(Data records)
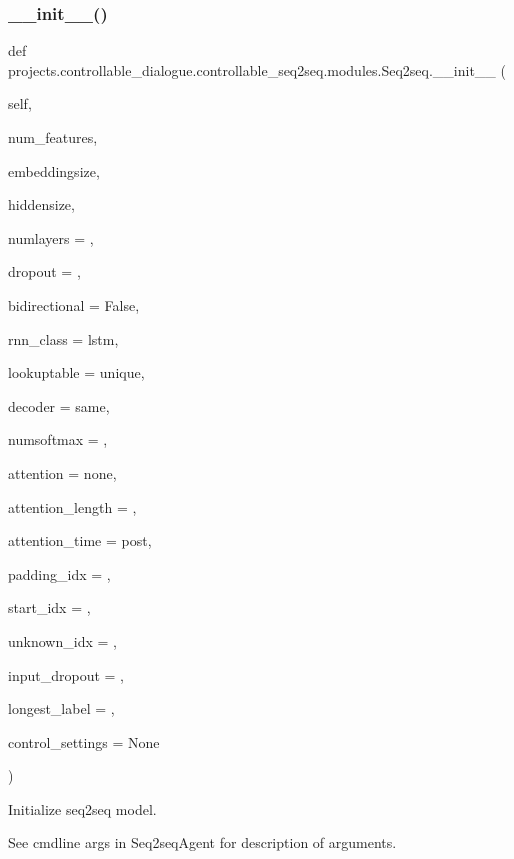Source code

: \subsubsection{\texorpdfstring{\+\_\+\+\_\+init\+\_\+\+\_\+()}{\_\_init\_\_()}}
{\footnotesize\ttfamily def projects.\+controllable\+\_\+dialogue.\+controllable\+\_\+seq2seq.\+modules.\+Seq2seq.\+\_\+\+\_\+init\+\_\+\+\_\+ (\begin{DoxyParamCaption}\item[{}]{self,  }\item[{}]{num\+\_\+features,  }\item[{}]{embeddingsize,  }\item[{}]{hiddensize,  }\item[{}]{numlayers = {},  }\item[{}]{dropout = {},  }\item[{}]{bidirectional = {\ttfamily False},  }\item[{}]{rnn\+\_\+class = {\ttfamily \textquotesingle{}lstm\textquotesingle{}},  }\item[{}]{lookuptable = {\ttfamily \textquotesingle{}unique\textquotesingle{}},  }\item[{}]{decoder = {\ttfamily \textquotesingle{}same\textquotesingle{}},  }\item[{}]{numsoftmax = {},  }\item[{}]{attention = {\ttfamily \textquotesingle{}none\textquotesingle{}},  }\item[{}]{attention\+\_\+length = {},  }\item[{}]{attention\+\_\+time = {\ttfamily \textquotesingle{}post\textquotesingle{}},  }\item[{}]{padding\+\_\+idx = {},  }\item[{}]{start\+\_\+idx = {},  }\item[{}]{unknown\+\_\+idx = {},  }\item[{}]{input\+\_\+dropout = {},  }\item[{}]{longest\+\_\+label = {},  }\item[{}]{control\+\_\+settings = {\ttfamily None} }\end{DoxyParamCaption})}

\begin{DoxyVerb}Initialize seq2seq model.

See cmdline args in Seq2seqAgent for description of arguments.
\end{DoxyVerb}
 

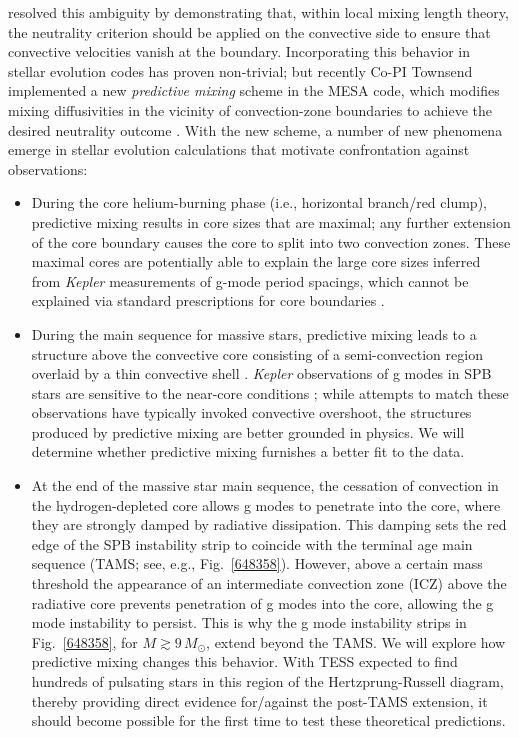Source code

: \citet{Gabriel:2014} resolved this ambiguity by demonstrating that, within local mixing length theory, the neutrality criterion should be applied on the convective side to ensure that convective velocities vanish at the boundary. Incorporating this behavior in stellar evolution codes has proven non-trivial; but recently Co-PI Townsend implemented a new \emph{predictive mixing} scheme in the MESA code, which modifies mixing diffusivities in the vicinity of convection-zone boundaries to achieve the desired neutrality outcome \citep[see][]{Paxton:2017}. With the new scheme, a number of new phenomena emerge in stellar evolution calculations that motivate confrontation against observations:
\begin{itemize}
\item During the core helium-burning phase (i.e., horizontal branch/red clump), predictive mixing results in core sizes that are maximal; any further extension of the core boundary causes the core to split into two convection zones. These maximal cores are potentially able to explain the large core sizes inferred from \emph{Kepler} measurements of g-mode period spacings, which cannot be explained via standard prescriptions for core boundaries \citep[e.g.,][and reference therein]{Constantino:2015}.

\item During the main sequence for massive stars, predictive mixing leads to a structure above the convective core consisting of a semi-convection region overlaid by a thin convective shell \citep[see, e.g., the right-hand panel in Fig.~4 of][]{Paxton:2017}. \emph{Kepler} observations of g modes in SPB stars are sensitive to the near-core conditions \citep[e.g.,][]{Moravveji:2015}; while attempts to match these observations have typically invoked convective overshoot, the structures produced by predictive mixing are better grounded in physics. We will determine whether predictive mixing furnishes a better fit to the data.

\item At the end of the massive star main sequence, the cessation of convection in the hydrogen-depleted core allows g modes to penetrate into the core, where they are strongly damped by radiative dissipation. This damping sets the red edge of the SPB instability strip to coincide with the terminal age main sequence (TAMS; see, e.g., Fig.~\ref{648358}). However, above a certain mass threshold the appearance of an intermediate convection zone (ICZ) above the radiative core prevents penetration of g modes into the core, allowing the g mode instability to persist. This is why the g mode instability strips in Fig.~\ref{648358}, for $M \! \gtrsim \! 9\,M_{\odot}$, extend beyond the TAMS. We will explore how predictive mixing changes this behavior. With TESS expected to find hundreds of pulsating stars in this region of the Hertzprung-Russell diagram, thereby providing direct evidence for/against the post-TAMS extension, it should become possible for the first time to test these theoretical predictions.
\end{itemize}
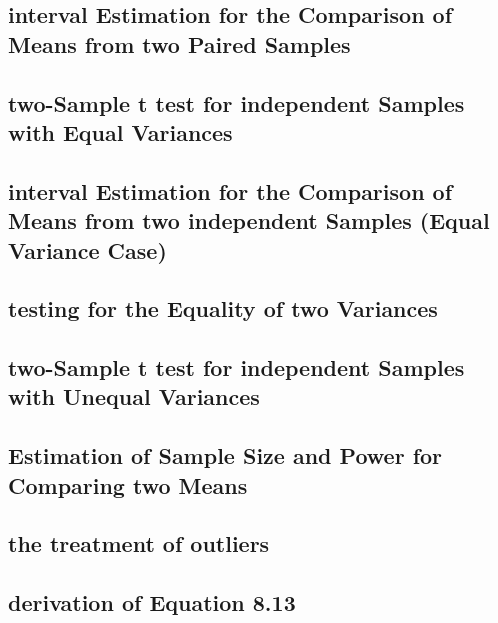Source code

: \documentclass[12pt,]{article}
\theoremstyle{definition}
\theoremstyle{definition}
\theoremstyle{definition}
\theoremstyle{remark}
\begin{document}
\subsection{interval Estimation for the Comparison of Means from two
Paired
Samples}\label{interval-estimation-for-the-comparison-of-means-from-two-paired-samples}

\subsection{two-Sample t test for independent Samples with Equal
Variances}\label{two-sample-t-test-for-independent-samples-with-equal-variances}

\subsection{interval Estimation for the Comparison of Means from two
independent Samples (Equal Variance
Case)}\label{interval-estimation-for-the-comparison-of-means-from-two-independent-samples-equal-variance-case}

\subsection{testing for the Equality of two
Variances}\label{testing-for-the-equality-of-two-variances}

\subsection{two-Sample t test for independent Samples with Unequal
Variances}\label{two-sample-t-test-for-independent-samples-with-unequal-variances}

\subsection{Estimation of Sample Size and Power for Comparing two
Means}\label{estimation-of-sample-size-and-power-for-comparing-two-means}

\subsection{the treatment of outliers}\label{the-treatment-of-outliers}

\subsection{derivation of Equation
8.13}\label{derivation-of-equation-8.13}
\end{document}
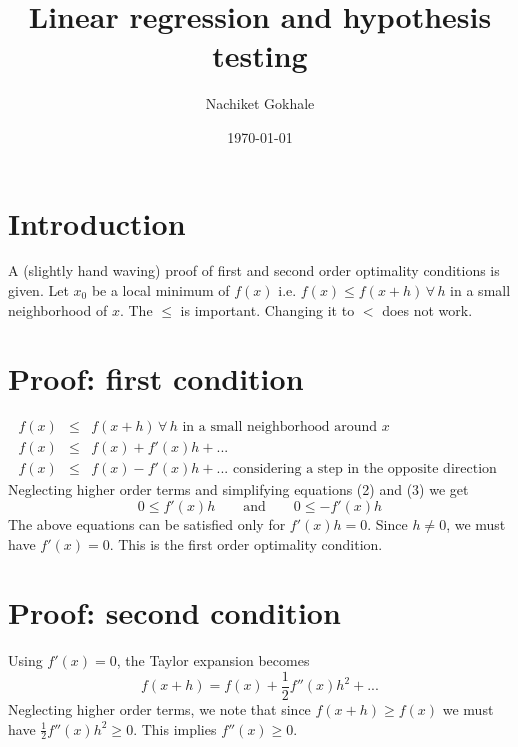 \documentclass{article}
\newcommand{\beq}{\begin{equation}}
\newcommand{\eeq}{\end{equation}}
\newcommand{\ber}{\begin{eqnarray}}
\newcommand{\eer}{\end{eqnarray}}
\begin{document}
\title{Linear regression and hypothesis testing}
\author{Nachiket Gokhale}
\date{\today}
\maketitle
\section{Introduction}
A (slightly hand waving) proof of first and second order optimality conditions is given. Let $x_0$ be a local minimum of $f(x)$ i.e. $f(x) \leq f(x+h) \,\forall\, h $ in a small neighborhood of $x$. The $\leq$ is important. Changing it to $<$ does not work.
\section{Proof: first condition}
\ber
f(x) &\leq& f(x+h)  \,\forall\, h \text{ in a small neighborhood around } x \\
f(x) &\leq& f(x) + f'(x)h + ...\\ 
f(x) &\leq& f(x) - f'(x)h + ... \text{ considering a step in the opposite direction }
\eer
Neglecting higher order terms and simplifying equations (2) and (3) we get
\beq
0 \leq f'(x)h \qquad \text{and} \qquad 0 \leq -f'(x)h
\eeq
The above equations can be satisfied only for $f'(x)h=0$. Since $h\neq{0}$, we must have $f'(x)=0$. This is the first order optimality condition.
\section{Proof: second condition}
Using $f'(x)=0$, the Taylor expansion becomes
\beq
f(x+h) = f(x) + \frac{1}{2}f''(x)h^2 + ...
\eeq
Neglecting higher order terms, we note that since $f(x+h) \geq f(x)$ we must have $\frac{1}{2}f''(x)h^2 \geq 0$. This implies $f''(x) \geq 0$. 
\end{document}

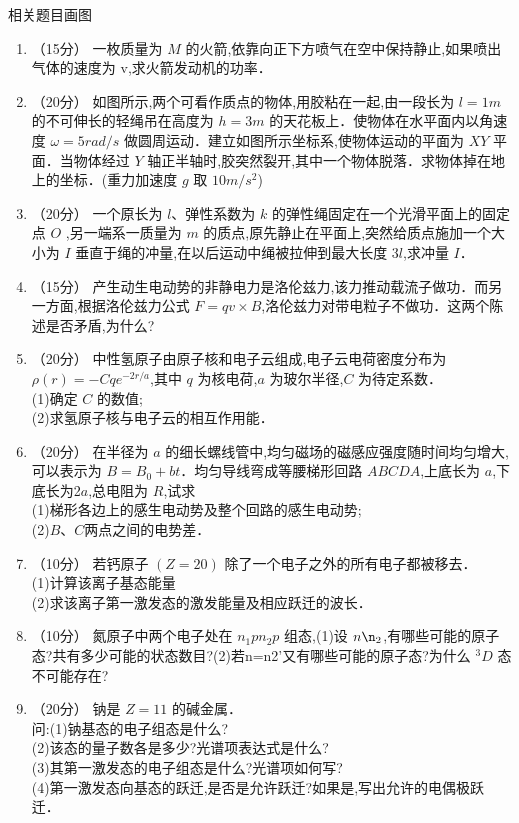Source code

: 
\begin{issues}
\issueTODO
相关题目画图
\end{issues}


\begin{enumerate}
\item （15分）
一枚质量为 $M$ 的火箭,依靠向正下方喷气在空中保持静止,如果喷出气体的速度为 $\mathrm v$,求火箭发动机的功率．
\item （20分）
如图所示,两个可看作质点的物体,用胶粘在一起,由一段长为 $l=1m$ 的不可伸长的轻绳吊在高度为 $h=3m$ 的天花板上．使物体在水平面内以角速度 $\omega=5rad/s$ 做圆周运动．建立如图所示坐标系,使物体运动的平面为 $XY$ 平面．当物体经过 $Y$ 轴正半轴时,胶突然裂开,其中一个物体脱落．求物体掉在地上的坐标．(重力加速度 $g$ 取 $10m/s^2$)
\item （20分）
一个原长为 $l$、弹性系数为 $k$ 的弹性绳固定在一个光滑平面上的固定点 $O$ ,另一端系一质量为 $m$ 的质点,原先静止在平面上,突然给质点施加一个大小为 $I$ 垂直于绳的冲量,在以后运动中绳被拉伸到最大长度 3$l$,求冲量 $I$．
\item （15分）
产生动生电动势的非静电力是洛伦兹力,该力推动载流子做功．而另一方面,根据洛伦兹力公式 $F=qv\times B$,洛伦兹力对带电粒子不做功．这两个陈述是否矛盾,为什么?
\item （20分）
中性氢原子由原子核和电子云组成,电子云电荷密度分布为 $\rho(r)=-Cqe^{-2r/a}$,其中 $q$ 为核电荷,$a$ 为玻尔半径,$C$ 为待定系数．\\
(1)确定 $C$ 的数值;\\
(2)求氢原子核与电子云的相互作用能．
\item （20分）
在半径为 $a$ 的细长螺线管中,均匀磁场的磁感应强度随时间均匀增大,可以表示为 $B=B_0+bt$．均匀导线弯成等腰梯形回路 $ABCDA$,上底长为 $a$,下底长为2$a$,总电阻为 $R$,试求\\
(1)梯形各边上的感生电动势及整个回路的感生电动势;\\
(2)$B$、$C$两点之间的电势差．
\item （10分）
若钙原子 $(Z=20)$ 除了一个电子之外的所有电子都被移去．\\
(1)计算该离子基态能量\\
(2)求该离子第一激发态的激发能量及相应跃迁的波长．
\item （10分）
氮原子中两个电子处在 $n_{1}pn_{2}p$ 组态,(1)设 $n\n_2$,有哪些可能的原子态?共有多少可能的状态数目?(2)若n=n2’又有哪些可能的原子态?为什么 $^{3}D$ 态不可能存在?
\item （20分） 
钠是 $Z=11$ 的碱金属．\\问:(1)钠基态的电子组态是什么?\\(2)该态的量子数各是多少?光谱项表达式是什么?\\(3)其第一激发态的电子组态是什么?光谱项如何写?\\(4)第一激发态向基态的跃迁,是否是允许跃迁?如果是,写出允许的电偶极跃迁．
\end{enumerate}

Task brief — Go over the entries above and tally the lines holding "Neglecting"; please answer with the number alone.

Finished exercise — 2